Pictures paired with source code
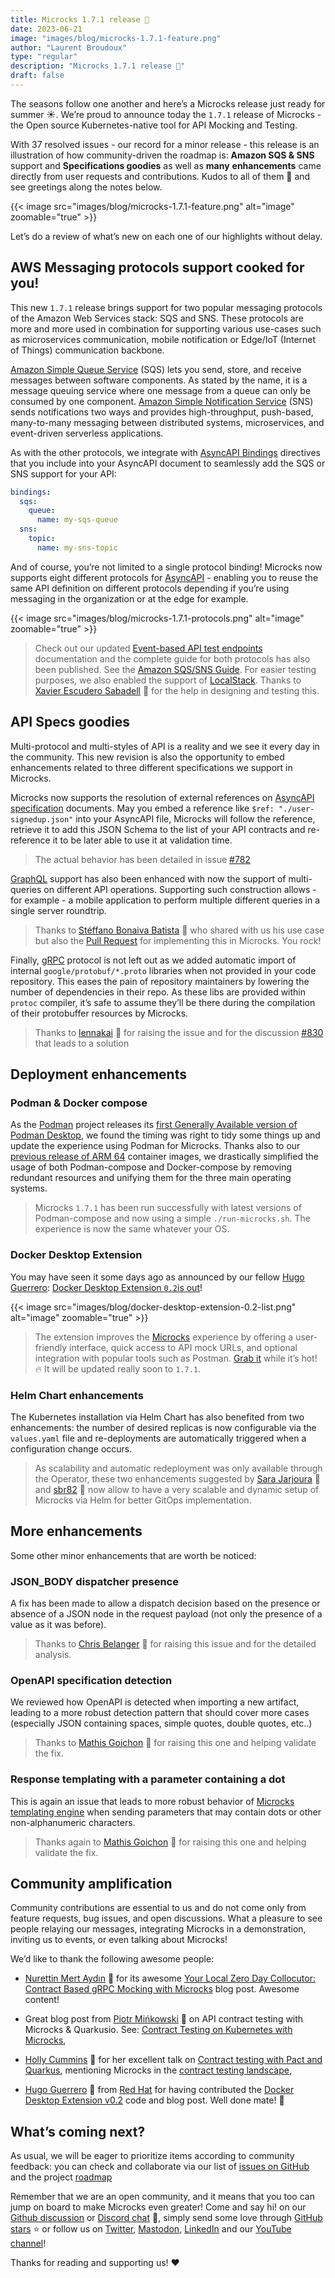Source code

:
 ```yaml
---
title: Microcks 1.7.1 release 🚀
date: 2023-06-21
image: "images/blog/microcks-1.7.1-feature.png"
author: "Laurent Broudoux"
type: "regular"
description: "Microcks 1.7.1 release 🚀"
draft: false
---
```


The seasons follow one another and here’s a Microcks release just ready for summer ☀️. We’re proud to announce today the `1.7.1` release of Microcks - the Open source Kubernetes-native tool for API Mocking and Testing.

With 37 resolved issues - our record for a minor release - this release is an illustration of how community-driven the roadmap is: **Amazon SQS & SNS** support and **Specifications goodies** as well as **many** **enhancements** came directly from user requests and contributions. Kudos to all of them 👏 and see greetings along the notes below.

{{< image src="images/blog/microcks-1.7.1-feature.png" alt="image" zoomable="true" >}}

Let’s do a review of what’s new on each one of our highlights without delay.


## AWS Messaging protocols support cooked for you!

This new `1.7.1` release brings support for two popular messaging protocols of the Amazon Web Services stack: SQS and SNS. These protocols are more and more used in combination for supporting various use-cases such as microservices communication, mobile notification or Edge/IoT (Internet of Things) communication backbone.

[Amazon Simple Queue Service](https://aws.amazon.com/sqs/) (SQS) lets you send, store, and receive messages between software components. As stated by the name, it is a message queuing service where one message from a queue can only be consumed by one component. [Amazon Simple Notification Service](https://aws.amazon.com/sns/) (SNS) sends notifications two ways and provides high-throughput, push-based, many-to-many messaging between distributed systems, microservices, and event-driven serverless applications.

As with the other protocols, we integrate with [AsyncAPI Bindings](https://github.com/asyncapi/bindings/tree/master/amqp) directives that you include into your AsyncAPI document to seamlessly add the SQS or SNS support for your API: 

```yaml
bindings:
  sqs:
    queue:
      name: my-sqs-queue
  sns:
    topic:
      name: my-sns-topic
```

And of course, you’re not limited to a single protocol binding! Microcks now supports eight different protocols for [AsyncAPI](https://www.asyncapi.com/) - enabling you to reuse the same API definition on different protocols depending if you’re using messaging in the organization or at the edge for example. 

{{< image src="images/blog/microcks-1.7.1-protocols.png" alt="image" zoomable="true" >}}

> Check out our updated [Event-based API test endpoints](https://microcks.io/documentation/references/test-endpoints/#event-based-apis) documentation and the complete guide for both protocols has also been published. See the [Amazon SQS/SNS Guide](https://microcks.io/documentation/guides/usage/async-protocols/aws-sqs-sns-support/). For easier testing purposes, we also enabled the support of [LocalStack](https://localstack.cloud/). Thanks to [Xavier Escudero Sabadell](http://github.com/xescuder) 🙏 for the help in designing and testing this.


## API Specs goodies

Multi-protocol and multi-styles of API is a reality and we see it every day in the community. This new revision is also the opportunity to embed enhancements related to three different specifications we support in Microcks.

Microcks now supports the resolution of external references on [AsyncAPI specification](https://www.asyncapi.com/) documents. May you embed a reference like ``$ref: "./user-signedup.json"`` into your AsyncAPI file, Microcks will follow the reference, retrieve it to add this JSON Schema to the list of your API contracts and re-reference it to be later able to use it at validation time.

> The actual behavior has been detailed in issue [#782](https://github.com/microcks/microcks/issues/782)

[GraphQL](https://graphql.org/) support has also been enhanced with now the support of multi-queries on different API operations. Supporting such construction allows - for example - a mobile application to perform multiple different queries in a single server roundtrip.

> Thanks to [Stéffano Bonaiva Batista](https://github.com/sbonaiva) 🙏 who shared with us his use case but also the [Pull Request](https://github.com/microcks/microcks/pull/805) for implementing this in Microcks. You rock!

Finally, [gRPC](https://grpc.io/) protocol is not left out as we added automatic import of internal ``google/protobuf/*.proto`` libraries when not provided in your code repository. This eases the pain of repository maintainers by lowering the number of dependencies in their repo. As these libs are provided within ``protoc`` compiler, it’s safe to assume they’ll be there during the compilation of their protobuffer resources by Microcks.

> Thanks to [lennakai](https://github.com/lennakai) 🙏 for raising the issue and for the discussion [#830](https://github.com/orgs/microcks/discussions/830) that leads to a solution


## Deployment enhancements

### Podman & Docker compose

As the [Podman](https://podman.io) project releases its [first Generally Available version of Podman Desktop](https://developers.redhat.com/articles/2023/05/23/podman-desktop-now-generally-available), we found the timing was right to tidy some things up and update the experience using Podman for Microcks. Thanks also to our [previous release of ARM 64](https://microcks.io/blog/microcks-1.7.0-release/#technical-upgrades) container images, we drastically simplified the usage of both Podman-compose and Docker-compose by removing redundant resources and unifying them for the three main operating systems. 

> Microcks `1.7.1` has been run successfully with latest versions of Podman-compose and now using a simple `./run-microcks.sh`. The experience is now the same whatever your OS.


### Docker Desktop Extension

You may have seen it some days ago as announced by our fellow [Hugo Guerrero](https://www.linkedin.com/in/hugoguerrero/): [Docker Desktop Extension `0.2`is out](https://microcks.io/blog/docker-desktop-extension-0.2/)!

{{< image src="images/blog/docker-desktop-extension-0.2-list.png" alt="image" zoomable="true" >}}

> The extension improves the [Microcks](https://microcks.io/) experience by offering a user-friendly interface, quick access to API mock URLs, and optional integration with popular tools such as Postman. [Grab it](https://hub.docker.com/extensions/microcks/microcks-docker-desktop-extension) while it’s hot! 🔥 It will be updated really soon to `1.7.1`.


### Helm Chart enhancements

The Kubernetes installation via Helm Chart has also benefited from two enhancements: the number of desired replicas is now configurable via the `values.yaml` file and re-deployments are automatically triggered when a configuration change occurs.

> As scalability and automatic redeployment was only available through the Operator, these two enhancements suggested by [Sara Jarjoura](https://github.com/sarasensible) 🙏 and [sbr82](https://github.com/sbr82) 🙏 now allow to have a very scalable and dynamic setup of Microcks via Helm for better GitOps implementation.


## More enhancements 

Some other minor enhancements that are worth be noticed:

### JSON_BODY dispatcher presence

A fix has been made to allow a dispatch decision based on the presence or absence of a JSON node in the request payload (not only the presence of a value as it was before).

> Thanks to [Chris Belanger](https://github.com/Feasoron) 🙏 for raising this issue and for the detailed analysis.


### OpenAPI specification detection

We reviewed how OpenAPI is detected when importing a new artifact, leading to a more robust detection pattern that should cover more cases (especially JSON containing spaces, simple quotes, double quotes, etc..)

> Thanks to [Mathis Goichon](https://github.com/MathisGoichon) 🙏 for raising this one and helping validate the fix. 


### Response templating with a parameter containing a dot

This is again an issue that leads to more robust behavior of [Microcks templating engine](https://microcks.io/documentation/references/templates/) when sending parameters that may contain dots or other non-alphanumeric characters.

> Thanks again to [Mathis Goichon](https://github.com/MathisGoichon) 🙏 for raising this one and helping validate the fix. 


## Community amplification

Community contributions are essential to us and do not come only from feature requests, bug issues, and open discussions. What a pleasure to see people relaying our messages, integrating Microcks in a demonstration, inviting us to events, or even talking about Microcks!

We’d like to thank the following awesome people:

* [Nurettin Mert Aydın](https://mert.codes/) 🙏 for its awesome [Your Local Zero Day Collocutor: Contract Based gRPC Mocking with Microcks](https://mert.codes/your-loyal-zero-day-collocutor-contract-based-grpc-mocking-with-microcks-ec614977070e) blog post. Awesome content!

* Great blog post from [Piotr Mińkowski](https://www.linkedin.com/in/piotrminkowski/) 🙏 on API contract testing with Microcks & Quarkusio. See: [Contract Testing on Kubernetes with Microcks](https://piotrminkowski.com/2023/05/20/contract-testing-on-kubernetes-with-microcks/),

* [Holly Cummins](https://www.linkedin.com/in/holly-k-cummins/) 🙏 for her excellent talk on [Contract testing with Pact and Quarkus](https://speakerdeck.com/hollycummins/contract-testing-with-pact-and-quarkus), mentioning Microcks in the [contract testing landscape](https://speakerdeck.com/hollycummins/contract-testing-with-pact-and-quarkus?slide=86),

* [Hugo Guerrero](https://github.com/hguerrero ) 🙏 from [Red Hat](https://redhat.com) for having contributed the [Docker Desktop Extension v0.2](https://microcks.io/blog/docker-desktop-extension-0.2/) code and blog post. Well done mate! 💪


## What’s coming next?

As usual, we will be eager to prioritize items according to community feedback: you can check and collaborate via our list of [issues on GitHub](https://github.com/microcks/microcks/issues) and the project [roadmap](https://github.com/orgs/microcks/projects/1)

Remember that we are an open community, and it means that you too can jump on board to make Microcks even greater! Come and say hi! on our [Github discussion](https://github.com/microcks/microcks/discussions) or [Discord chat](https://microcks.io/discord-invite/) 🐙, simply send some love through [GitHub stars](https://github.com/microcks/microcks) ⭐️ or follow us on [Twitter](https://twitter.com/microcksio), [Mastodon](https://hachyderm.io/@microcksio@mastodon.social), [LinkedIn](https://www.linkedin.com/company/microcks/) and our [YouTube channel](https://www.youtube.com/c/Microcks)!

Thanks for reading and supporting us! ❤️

__WORK INSTRUCTION__: In the answer, give only the lines from the top of the data above through the line with "The seasons follow", reproduced exactly; no picture may appear.

__REPLY TO THE TASK__:
Source code

:
 ```yaml
---
title: Microcks 1.7.1 release 🚀
date: 2023-06-21
image: "images/blog/microcks-1.7.1-feature.png"
author: "Laurent Broudoux"
type: "regular"
description: "Microcks 1.7.1 release 🚀"
draft: false
---
```


The seasons follow one another and here’s a Microcks release just ready for summer ☀️. We’re proud to announce today the `1.7.1` release of Microcks - the Open source Kubernetes-native tool for API Mocking and Testing.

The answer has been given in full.